» WORK ORDER
Reproduce the entries beneath exactly, without their images.

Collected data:

+++++

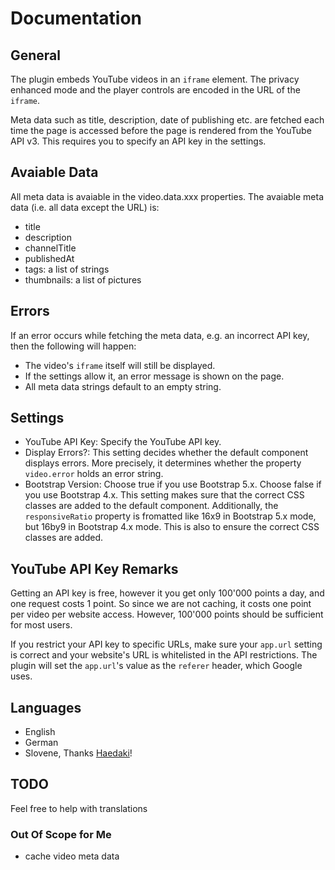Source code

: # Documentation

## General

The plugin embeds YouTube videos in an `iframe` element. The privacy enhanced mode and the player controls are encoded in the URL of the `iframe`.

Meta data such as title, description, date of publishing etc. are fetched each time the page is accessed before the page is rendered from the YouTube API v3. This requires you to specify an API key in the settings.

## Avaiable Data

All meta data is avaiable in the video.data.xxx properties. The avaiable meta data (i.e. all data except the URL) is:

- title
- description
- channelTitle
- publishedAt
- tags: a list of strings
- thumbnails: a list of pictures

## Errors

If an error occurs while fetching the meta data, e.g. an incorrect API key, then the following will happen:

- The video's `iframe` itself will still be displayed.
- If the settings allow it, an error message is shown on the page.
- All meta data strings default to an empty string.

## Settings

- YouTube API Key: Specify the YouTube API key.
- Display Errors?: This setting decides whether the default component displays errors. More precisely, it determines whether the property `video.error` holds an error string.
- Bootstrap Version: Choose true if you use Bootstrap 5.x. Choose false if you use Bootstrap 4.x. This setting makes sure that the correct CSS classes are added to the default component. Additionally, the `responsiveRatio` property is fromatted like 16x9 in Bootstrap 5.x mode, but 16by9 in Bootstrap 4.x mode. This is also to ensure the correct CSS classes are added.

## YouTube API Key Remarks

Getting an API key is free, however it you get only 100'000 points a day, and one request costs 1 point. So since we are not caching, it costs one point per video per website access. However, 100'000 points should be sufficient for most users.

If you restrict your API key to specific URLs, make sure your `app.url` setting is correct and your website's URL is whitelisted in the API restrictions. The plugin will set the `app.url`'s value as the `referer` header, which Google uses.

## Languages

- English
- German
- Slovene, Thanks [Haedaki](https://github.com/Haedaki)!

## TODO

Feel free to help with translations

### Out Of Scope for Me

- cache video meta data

+++++

» SOLUTION TO THE PROBLEM
Source code

: # Documentation

## General

The plugin embeds YouTube videos in an `iframe` element. The privacy enhanced mode and the player controls are encoded in the URL of the `iframe`.

Meta data such as title, description, date of publishing etc. are fetched each time the page is accessed before the page is rendered from the YouTube API v3. This requires you to specify an API key in the settings.

## Avaiable Data

All meta data is avaiable in the video.data.xxx properties. The avaiable meta data (i.e. all data except the URL) is:

- title
- description
- channelTitle
- publishedAt
- tags: a list of strings
- thumbnails: a list of pictures

## Errors

If an error occurs while fetching the meta data, e.g. an incorrect API key, then the following will happen:

- The video's `iframe` itself will still be displayed.
- If the settings allow it, an error message is shown on the page.
- All meta data strings default to an empty string.

## Settings

- YouTube API Key: Specify the YouTube API key.
- Display Errors?: This setting decides whether the default component displays errors. More precisely, it determines whether the property `video.error` holds an error string.
- Bootstrap Version: Choose true if you use Bootstrap 5.x. Choose false if you use Bootstrap 4.x. This setting makes sure that the correct CSS classes are added to the default component. Additionally, the `responsiveRatio` property is fromatted like 16x9 in Bootstrap 5.x mode, but 16by9 in Bootstrap 4.x mode. This is also to ensure the correct CSS classes are added.

## YouTube API Key Remarks

Getting an API key is free, however it you get only 100'000 points a day, and one request costs 1 point. So since we are not caching, it costs one point per video per website access. However, 100'000 points should be sufficient for most users.

If you restrict your API key to specific URLs, make sure your `app.url` setting is correct and your website's URL is whitelisted in the API restrictions. The plugin will set the `app.url`'s value as the `referer` header, which Google uses.

## Languages

- English
- German
- Slovene, Thanks [Haedaki](https://github.com/Haedaki)!

## TODO

Feel free to help with translations

### Out Of Scope for Me

- cache video meta data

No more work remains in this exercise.